The world of currency management at Bretton Woods was based on devaluations and revaluations, but only in exceptional situations and within rules and processes governed by the IMF. The more such fundamental shifts in currency values occurred, the more doubt was cast on the viability of the fixed exchange rates established at Bretton Woods.

#11

As 1971 began, America’s rising budget deficits and low interest rates produced larger balance-of-payments deficits, which meant more dollars were being sent abroad than coming in. The real problem had been in the capital account, where billions of dollars were being sent abroad by multinational companies, long-term investors, and short-term speculators.

#12

In 1969, the United States began to suffer from a major negative structural change in its trading position, which led to a decline in its merchandise trade surplus. This meant that the United States was losing dollars into the world economy with no end in sight.

#13

In May 1971, a crisis erupted in West Germany that involved everything that had been discussed in the previous chapters: loss of foreign confidence in the dollar due to inflation and drain on the merchandise trade balance, the pressure that private capital exerted on the value of currencies, and the dilemmas that foreign governments and central banks faced in defending their currencies.

#14

On May 4, huge amounts of dollars flowed out of the United States and the Eurodollar markets and into the Bundesbank, West Germany’s central bank.

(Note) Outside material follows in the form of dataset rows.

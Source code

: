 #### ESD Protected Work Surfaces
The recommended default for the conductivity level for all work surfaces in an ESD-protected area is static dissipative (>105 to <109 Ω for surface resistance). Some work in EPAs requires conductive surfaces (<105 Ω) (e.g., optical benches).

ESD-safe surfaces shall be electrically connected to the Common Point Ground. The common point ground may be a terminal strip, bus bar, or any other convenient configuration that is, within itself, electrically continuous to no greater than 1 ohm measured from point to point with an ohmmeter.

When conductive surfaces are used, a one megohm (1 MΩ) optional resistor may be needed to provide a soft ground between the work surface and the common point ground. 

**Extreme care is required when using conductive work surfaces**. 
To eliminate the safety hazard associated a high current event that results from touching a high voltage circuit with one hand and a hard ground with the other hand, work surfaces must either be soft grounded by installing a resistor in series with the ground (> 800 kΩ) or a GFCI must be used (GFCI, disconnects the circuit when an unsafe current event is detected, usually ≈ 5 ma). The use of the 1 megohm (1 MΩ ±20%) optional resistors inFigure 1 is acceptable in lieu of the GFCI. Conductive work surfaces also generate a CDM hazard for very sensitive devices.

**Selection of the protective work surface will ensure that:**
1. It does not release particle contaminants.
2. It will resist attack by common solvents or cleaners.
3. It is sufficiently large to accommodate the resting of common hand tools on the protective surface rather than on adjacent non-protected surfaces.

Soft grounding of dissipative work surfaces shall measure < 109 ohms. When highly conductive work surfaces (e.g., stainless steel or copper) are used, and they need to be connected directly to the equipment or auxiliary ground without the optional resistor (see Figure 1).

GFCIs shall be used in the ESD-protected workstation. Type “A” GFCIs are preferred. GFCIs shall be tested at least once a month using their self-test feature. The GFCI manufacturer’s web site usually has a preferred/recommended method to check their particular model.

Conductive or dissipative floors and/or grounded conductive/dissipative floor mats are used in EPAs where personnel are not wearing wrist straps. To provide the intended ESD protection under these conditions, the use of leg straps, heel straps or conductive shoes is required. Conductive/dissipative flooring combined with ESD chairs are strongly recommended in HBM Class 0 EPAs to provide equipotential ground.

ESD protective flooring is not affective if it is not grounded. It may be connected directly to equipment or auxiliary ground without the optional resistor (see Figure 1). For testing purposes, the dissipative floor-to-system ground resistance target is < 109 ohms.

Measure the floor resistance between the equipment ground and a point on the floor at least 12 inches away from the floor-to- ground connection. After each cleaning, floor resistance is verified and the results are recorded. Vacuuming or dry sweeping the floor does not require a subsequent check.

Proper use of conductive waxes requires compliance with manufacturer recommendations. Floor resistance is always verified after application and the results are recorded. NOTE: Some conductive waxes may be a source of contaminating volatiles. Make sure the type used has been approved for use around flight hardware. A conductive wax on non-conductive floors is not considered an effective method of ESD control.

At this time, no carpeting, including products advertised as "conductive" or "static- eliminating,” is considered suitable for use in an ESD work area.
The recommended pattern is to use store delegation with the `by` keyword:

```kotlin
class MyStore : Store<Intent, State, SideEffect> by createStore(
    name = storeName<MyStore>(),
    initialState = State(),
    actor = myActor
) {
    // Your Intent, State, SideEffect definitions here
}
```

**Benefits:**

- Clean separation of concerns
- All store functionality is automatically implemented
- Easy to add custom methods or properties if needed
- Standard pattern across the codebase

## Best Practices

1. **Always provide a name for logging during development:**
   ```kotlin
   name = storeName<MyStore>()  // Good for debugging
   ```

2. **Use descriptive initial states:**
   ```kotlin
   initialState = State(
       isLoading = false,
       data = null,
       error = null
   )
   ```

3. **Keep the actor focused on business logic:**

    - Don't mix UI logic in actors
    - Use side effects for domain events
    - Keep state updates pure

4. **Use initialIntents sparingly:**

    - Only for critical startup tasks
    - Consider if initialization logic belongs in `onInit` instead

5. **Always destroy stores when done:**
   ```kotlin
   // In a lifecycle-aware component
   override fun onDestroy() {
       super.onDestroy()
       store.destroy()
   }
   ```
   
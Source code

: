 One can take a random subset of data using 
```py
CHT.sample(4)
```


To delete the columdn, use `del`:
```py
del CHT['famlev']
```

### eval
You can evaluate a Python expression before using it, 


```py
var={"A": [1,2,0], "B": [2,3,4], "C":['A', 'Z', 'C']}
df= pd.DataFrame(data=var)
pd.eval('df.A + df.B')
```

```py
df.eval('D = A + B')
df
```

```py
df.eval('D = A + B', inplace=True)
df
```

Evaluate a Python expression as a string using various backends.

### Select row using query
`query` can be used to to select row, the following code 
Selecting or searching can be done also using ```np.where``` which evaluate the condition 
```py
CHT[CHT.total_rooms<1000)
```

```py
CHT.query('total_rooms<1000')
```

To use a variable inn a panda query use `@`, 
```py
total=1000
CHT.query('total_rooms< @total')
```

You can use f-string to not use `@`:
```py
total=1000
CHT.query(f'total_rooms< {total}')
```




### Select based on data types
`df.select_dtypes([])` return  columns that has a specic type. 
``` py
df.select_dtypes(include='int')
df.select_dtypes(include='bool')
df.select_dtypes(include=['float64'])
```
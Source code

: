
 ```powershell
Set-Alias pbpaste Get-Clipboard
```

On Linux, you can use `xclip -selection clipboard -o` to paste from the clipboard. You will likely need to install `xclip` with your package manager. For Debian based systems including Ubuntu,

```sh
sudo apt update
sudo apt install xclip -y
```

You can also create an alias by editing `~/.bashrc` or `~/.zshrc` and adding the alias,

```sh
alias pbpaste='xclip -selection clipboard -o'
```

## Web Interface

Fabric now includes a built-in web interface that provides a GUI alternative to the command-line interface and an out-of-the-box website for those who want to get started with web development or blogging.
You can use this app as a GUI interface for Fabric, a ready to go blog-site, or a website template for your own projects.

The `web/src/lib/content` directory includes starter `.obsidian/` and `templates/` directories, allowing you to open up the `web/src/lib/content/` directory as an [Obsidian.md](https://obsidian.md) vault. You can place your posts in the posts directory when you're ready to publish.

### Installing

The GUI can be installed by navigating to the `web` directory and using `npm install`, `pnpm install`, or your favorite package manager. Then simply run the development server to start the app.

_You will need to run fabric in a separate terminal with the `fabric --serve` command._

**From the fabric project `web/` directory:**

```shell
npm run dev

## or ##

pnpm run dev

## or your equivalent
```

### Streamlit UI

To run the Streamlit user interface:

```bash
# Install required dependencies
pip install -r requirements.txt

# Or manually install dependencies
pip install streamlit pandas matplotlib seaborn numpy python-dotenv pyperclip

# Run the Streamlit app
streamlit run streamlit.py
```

This was a sign that markets had more confidence in the West German currency than in the American dollar.

#15

The currency crisis was causing great difficulties for the German government. On May 11, Brandt wrote to Nixon saying that the crisis was causing his country great difficulties. On Monday, May 17, Paul McCracken, chairman of the Council of Economic Advisers, wrote Nixon that There is a widespread concern in Europe that we have no interest or concern about the international financial and economic system.

#16

In 1971, Richard Nixon led a team of men with diverse backgrounds and economic philosophies, who all had strong views about America’s role in the world and the dollar. They had to find a consensus that overcame several underlying tensions.

#17

Nixon was a president with incalculable power in foreign affairs and national security, but he also needed a broad base of support to act effectively. He was dealing with a world of independent central banks, countless finance ministries, and millions of traders, bankers, and investors.

#18

Nixon was a politician who was always looking out for number one, and he was very aggressive in his pursuit of it. He was very successful, winning the Republican nomination for president in 1960 and the presidency in 1968.

#19

Nixon’s goal was to replace the bipolar Cold War between the United States and the USSR by bringing China into the global power mix. He saw that the two Communist powers were hardly allies, but were instead deeply wary of one another.

#20

The Nixon Doctrine had strong implications for trade, as America would no longer tolerate the situation of its markets being more open to its trading partners than vice versa. America wanted the dollar to be weaker relative to the mark and the yen.

#21

Nixon had the ability to act alone in foreign policy, but not in economic policy. He felt that for Republicans, economics was not a winning issue because their conservatism was at odds with popular expectations of what government should do.

#22

Nixon was very concerned with avoiding a recession, and he was convinced that jobs equaled votes. He was opposed to mandatory wage and price controls, which he never tired of pooh-poohing.